Hubo un grito corto, casi un jadeo de sorpresa en la oscuridad. Una lámpara de mesa se encendió y el muchacho en la cama observó la hora.
Se recostó y observó al cielo raso. Sintió un escalofrío.
–Helga... –susurró Arnold, a miles de kilómetros de distancia de su amor.
Apagó la lámpara.
–o–o–o–
Rhonda guardaba el secreto de ser diseñadora de moda, pero Helga tenía un secreto propio. Nunca antes el Arte y el Comercio estuvieron tan juntos en una sola persona.
Sí, Helga era, es y seguramente será, una gran escritora de poesía. Lo más probable es que en un futuro cercano consiga escribir una novela y convertirla en un éxito de ventas. Pero parte de ese éxito iba a ser responsabilidad de aquel secreto que Helga escondía ante los demás.
Helga era muy buena en los negocios.
Lo había heredado de Bob, por supuesto. No era sólo una actitud de competencia y enfado ante los adversarios: era el instinto del negociante que guiaba a Helga hacia donde proviniesen billetes contantes y sonantes.
Helga odiaba admitirlo. El hecho de pensar y actuar como su padre no le hacía la pizca de gracia, y sin embargo allí estaba, bien escondido en su ser, esa capacidad de convertir contratos firmados en sentencias de esclavitud, ese poder de convertir en oro todo lo que sus femeninas manos pudiesen tocar, ese egoísmo y ambición propios de el más perfecto hombre (de acuerdo... mujer) de negocios.
La Vena Pataki.
Helga sentía poderosos escalofríos cada vez que pensaba en eso. Ella quería ser poetisa, no negociante; y hete aquí que la Vena Pataki colisionaba con las cualidades artísticas de Helga. Ella no había podido publicar sus poemas no porque no quisiese hacerlo, sino porque la Vena Pataki insistía en que su poesía no era comerciable.
Y ahora le habían convencido de dejar salir al Big Bob que había en ella, y deseaba en lo más profundo de su ser que Big Bob no tomara el control de su vida.
–Rhonda, si en algún momento comienzo a echar espuma por la boca, arrójame un piano –dijo Helga.
–No será para tanto...
–¿No¡Ja!
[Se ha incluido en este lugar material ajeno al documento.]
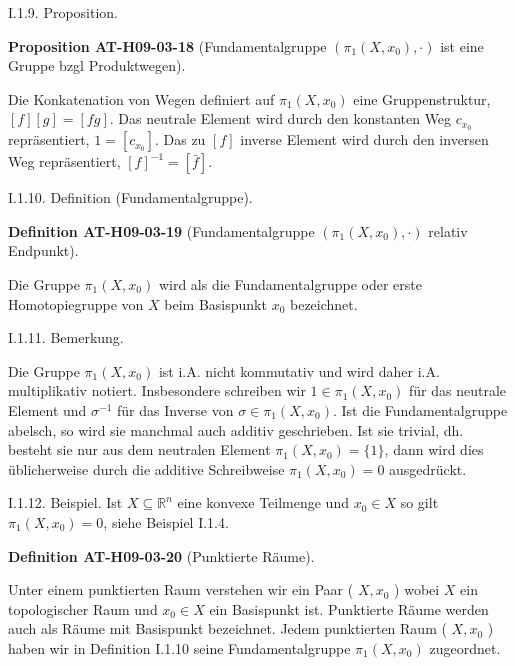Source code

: \documentclass[10pt, letterpaper]{article}
\newcommand{\CustomHeading}[3]{%
  \par\medskip\noindent%
  \textbf{#1 #2} \textnormal{(#3)}.\enskip%
}
\newenvironment{DEF}[2]{\begin{unitbox}\CustomHeading{Definition}{#1}{#2}}{\end{unitbox}}
\newenvironment{PROP}[2]{\begin{unitbox}\CustomHeading{Proposition}{#1}{#2}}{\end{unitbox}}
\begin{document}
I.1.9. Proposition. 

\begin{PROP}{AT-H09-03-18}{Fundamentalgruppe $(\pi_1(X,x_0),\cdot)$ ist eine Gruppe bzgl Produktwegen}
Die Konkatenation von Wegen definiert auf $\pi_{1}\left(X, x_{0}\right)$ eine Gruppenstruktur, $[f][g]=[f g]$. Das neutrale Element wird durch den konstanten Weg $c_{x_{0}}$ repräsentiert, $1=\left[c_{x_{0}}\right]$. Das zu $[f]$ inverse Element wird durch den inversen Weg repräsentiert, $[f]^{-1}=[\bar{f}]$.
\end{PROP}



I.1.10. Definition (Fundamentalgruppe). 

\begin{DEF}{AT-H09-03-19}{Fundamentalgruppe $(\pi_1(X,x_0),\cdot)$ relativ Endpunkt}
Die Gruppe $\pi_{1}\left(X, x_{0}\right)$ wird als die Fundamentalgruppe oder erste Homotopiegruppe von $X$ beim Basispunkt $x_{0}$ bezeichnet.
\end{DEF}


I.1.11. Bemerkung. 

Die Gruppe $\pi_{1}\left(X, x_{0}\right)$ ist i.A. nicht kommutativ und wird daher i.A. multiplikativ notiert. Insbesondere schreiben wir $1 \in \pi_{1}\left(X, x_{0}\right)$ für das neutrale Element und $\sigma^{-1}$ für das Inverse von $\sigma \in \pi_{1}\left(X, x_{0}\right)$. Ist die Fundamentalgruppe abelsch, so wird sie manchmal auch additiv geschrieben. Ist sie trivial, dh. besteht sie nur aus dem neutralen Element $\pi_{1}\left(X, x_{0}\right)=\{1\}$, dann wird dies üblicherweise durch die additive Schreibweise $\pi_{1}\left(X, x_{0}\right)=0$ ausgedrückt.


I.1.12. Beispiel. Ist $X \subseteq \mathbb{R}^{n}$ eine konvexe Teilmenge und $x_{0} \in X$ so gilt $\pi_{1}\left(X, x_{0}\right)=0$, siehe Beispiel I.1.4.


\begin{DEF}{AT-H09-03-20}{Punktierte Räume}
Unter einem punktierten Raum verstehen wir ein Paar ( $X, x_{0}$ ) wobei $X$ ein topologischer Raum und $x_{0} \in X$ ein Basispunkt ist. Punktierte Räume werden auch als Räume mit Basispunkt bezeichnet. Jedem punktierten Raum ( $X, x_{0}$ ) haben wir in Definition I.1.10 seine Fundamentalgruppe $\pi_{1}\left(X, x_{0}\right)$ zugeordnet.
\end{DEF}
\end{document}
No sólo heredé la Vena Pataki de mi padre –repuso ella, un tono mortuorio en su voz.
Habían abandonado el comedor y ahora se encontraban en la, también elegante, habitación de Rhonda. Helga miraba a su alrededor con un aire de opresión. Rhonda había conseguido que todas sus amigas se sintieran inferiores al entrar a su habitación y dejarlas descubrir sus portentosas decoraciones, su cómoda cama de dos plazas y cuatro columnas (con cortinas), su mesa de maquillaje de lujo y hasta una moderna computadora de escritorio con la mejor conexión a Internet que el dinero pudiese comprar, y que de hecho lo hacía.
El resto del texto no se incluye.